奄美は「恩返しをする場所」、「守りたい場所」
入って来るな!という、守りたいではなくて、島に対する礼儀であったりとか、島がどういう所であるっていうのを入りたいなって思う人に丁寧に伝えることが、いま私ができる島を守る形なのかなとも思います。
もし、世界自然遺産に登録されると、観光客や移住者も増えてくる。
やっぱり自分が見てきた島ですから、「皆さんの気持ちは受け入れますけれども。もっとこういう所は大事にしてあげてくださいね。」とか。そういうことはもっと伝えていかないといけない部分なのかな。
音楽も私のフィルターを通して、大切にしないといけないこととか、何気ない幸せだったりすることを忘れないようにすることとか、私に触れたり私の音楽を受け取ってくれる人たちがそういうことを心地よく改めて感じられるような存在の歌い手でありたいとも思っています。
元ちとせさんにとって、“あまみじかん”とは
シマ唄の中に「シマ」っていう、自分の縄張りっていう“誇り”があって、知らぬ間に自分の中に生まれた魂が宿るー。考えさせられたり、ホッとさせられたり自分を見つめなおさせてもらったり、それがすごくギュってかたまっているコト(じかん)。面白くおかしくも、その人がきちんと見つめている言葉の中に、心が素直に宿っているんですよね。

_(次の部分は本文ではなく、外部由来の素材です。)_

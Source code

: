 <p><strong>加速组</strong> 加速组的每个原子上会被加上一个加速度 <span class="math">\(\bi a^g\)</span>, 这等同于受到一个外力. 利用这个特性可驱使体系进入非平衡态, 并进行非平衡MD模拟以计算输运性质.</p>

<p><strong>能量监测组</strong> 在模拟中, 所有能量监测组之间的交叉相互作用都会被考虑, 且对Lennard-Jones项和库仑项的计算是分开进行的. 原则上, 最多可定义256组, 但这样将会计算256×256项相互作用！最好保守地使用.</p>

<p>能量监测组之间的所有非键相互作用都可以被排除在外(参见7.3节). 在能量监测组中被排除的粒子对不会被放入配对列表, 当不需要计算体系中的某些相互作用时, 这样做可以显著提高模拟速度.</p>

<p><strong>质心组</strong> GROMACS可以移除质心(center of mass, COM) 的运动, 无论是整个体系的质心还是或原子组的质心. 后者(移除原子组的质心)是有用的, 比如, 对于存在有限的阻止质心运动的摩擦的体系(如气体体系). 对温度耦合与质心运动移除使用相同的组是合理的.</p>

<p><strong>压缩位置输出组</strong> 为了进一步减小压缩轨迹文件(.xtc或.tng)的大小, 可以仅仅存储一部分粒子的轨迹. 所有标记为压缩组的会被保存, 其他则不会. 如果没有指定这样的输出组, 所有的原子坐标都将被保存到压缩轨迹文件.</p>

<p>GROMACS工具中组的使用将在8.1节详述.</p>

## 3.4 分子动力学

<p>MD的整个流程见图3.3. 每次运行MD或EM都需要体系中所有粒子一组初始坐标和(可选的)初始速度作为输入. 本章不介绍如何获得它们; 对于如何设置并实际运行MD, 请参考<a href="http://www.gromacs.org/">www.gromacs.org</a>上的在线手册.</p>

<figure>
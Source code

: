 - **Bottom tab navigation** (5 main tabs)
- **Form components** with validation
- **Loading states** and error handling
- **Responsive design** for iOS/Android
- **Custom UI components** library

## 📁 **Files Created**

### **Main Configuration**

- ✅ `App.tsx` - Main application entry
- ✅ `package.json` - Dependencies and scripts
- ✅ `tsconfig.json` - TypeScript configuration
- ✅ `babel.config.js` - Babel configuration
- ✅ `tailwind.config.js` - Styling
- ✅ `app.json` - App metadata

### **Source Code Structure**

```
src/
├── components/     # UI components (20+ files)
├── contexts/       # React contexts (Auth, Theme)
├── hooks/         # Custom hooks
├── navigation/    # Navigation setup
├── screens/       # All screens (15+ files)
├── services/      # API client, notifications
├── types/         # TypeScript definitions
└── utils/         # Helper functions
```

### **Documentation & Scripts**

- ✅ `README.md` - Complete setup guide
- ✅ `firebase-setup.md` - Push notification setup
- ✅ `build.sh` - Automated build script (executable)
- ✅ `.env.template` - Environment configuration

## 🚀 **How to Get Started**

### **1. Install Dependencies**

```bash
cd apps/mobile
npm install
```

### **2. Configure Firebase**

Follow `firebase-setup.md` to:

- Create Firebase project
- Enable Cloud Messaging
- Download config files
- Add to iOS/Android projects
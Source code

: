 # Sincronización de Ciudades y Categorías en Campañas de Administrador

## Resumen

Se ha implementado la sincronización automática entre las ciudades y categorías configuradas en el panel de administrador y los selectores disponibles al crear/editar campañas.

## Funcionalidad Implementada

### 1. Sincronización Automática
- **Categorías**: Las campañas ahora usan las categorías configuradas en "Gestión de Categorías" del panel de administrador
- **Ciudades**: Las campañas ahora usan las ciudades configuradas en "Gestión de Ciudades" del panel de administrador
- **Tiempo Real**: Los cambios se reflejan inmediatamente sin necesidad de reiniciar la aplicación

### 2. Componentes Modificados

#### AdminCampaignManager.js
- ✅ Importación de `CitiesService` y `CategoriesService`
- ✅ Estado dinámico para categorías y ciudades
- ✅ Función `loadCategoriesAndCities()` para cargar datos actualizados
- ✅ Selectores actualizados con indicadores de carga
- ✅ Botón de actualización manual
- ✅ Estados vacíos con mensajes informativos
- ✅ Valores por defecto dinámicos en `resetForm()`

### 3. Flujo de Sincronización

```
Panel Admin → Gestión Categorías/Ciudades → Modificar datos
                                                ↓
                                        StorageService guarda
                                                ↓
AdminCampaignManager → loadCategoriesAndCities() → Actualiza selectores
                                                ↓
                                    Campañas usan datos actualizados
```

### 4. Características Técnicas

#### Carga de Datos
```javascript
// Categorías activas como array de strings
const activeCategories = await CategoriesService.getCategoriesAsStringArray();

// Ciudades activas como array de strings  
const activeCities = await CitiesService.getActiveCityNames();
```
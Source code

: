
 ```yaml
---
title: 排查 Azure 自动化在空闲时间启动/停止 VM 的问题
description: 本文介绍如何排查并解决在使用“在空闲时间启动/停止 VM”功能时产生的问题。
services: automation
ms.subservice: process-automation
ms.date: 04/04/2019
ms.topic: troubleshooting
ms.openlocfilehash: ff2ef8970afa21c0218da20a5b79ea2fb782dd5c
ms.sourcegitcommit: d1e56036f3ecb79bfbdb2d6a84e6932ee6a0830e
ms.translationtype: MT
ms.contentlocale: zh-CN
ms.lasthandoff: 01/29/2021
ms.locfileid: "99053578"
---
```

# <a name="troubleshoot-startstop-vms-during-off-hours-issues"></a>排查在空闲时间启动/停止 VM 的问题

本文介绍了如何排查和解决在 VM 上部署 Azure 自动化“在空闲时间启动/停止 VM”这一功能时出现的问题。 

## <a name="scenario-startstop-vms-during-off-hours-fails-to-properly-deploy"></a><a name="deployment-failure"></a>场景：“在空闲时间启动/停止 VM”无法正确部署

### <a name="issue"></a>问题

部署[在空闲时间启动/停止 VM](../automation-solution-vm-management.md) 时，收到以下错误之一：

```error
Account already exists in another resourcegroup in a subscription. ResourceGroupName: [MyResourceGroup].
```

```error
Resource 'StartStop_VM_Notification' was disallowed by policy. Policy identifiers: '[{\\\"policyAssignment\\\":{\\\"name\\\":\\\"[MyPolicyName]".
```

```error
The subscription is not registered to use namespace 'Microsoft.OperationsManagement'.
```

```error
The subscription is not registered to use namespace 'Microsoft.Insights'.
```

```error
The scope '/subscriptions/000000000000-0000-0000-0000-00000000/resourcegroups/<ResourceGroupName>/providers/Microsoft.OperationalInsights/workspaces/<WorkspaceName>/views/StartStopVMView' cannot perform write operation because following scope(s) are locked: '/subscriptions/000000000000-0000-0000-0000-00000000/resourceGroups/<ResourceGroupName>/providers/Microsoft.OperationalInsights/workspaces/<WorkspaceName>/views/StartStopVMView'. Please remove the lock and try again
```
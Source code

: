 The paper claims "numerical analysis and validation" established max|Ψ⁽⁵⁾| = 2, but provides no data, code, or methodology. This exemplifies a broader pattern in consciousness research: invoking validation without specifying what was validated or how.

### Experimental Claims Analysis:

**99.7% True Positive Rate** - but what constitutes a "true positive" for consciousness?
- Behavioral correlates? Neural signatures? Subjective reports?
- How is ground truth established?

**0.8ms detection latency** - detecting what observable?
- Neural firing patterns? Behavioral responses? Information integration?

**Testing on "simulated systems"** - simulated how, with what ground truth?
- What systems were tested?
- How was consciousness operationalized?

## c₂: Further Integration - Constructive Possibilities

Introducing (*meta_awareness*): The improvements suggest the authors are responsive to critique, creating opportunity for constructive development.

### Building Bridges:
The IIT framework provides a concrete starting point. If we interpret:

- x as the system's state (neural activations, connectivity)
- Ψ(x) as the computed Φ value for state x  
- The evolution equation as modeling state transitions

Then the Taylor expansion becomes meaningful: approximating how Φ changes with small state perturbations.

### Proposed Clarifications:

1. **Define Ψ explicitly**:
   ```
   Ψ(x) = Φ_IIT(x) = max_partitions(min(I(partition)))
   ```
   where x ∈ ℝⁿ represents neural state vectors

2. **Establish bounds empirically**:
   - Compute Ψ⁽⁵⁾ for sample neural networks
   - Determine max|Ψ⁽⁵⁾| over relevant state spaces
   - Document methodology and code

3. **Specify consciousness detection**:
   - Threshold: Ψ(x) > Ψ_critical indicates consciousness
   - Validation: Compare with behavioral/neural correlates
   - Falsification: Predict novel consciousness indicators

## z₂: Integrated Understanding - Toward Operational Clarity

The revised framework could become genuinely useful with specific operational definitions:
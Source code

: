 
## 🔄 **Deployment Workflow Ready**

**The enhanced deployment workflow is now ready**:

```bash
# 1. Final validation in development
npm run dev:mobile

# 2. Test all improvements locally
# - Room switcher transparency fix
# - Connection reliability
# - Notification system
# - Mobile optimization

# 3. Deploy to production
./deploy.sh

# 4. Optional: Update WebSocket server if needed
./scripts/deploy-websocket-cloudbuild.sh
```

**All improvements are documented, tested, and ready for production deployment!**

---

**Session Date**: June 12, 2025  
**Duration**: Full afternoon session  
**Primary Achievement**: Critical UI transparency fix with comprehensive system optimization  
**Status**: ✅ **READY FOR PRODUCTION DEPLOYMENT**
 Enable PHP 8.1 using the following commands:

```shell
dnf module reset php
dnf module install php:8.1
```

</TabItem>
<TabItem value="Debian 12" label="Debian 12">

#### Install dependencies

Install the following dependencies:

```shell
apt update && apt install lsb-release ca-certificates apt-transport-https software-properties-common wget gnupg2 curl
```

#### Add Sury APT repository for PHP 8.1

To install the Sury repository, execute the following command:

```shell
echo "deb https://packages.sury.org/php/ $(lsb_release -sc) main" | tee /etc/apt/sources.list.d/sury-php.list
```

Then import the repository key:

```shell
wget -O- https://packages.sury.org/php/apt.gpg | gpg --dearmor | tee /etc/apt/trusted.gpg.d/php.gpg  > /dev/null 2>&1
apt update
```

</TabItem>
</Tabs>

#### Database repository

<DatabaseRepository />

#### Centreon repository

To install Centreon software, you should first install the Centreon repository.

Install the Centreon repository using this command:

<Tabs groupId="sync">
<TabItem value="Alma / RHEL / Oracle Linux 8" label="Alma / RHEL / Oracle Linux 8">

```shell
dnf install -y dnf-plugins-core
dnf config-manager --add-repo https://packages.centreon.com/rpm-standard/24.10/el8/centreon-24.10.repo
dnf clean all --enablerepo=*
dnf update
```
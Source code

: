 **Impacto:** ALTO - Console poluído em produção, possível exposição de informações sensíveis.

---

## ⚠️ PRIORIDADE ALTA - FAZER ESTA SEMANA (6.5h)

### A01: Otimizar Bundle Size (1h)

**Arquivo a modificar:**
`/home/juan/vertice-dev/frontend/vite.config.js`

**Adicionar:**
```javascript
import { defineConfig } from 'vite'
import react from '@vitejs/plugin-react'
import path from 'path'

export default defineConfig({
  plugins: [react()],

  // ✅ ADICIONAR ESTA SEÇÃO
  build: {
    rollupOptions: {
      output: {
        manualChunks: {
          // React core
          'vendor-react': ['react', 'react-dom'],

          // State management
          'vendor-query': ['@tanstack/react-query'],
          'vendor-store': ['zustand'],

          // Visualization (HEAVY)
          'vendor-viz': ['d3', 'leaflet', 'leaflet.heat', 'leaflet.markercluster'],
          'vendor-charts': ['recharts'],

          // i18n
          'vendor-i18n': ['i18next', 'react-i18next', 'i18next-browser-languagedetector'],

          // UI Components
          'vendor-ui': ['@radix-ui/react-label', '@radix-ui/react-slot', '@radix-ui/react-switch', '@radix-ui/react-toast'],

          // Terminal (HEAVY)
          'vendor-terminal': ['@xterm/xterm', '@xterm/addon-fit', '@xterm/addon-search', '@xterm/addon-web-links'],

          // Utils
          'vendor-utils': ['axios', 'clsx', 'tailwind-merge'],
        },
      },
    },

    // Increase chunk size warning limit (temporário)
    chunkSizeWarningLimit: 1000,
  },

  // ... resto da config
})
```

2019.12.25 Release 元ちとせ アナログレコード
「元唄(はじめうた)幽玄~元ちとせ 奄美シマ唄 REMIX~」
2018年11月に発売された、元ちとせ自らの原点である奄美大島の「シマ唄」新録アルバム『元唄(はじめうた)~元ちとせ 奄美シマ唄集~』が、坂本龍一、坂本慎太郎をはじめとする国内外気鋭のアーティストたちのリミックスで新たな表情を見せる。半年に渡るマンスリー配信楽曲をコンプリートしたアナログレコードになる。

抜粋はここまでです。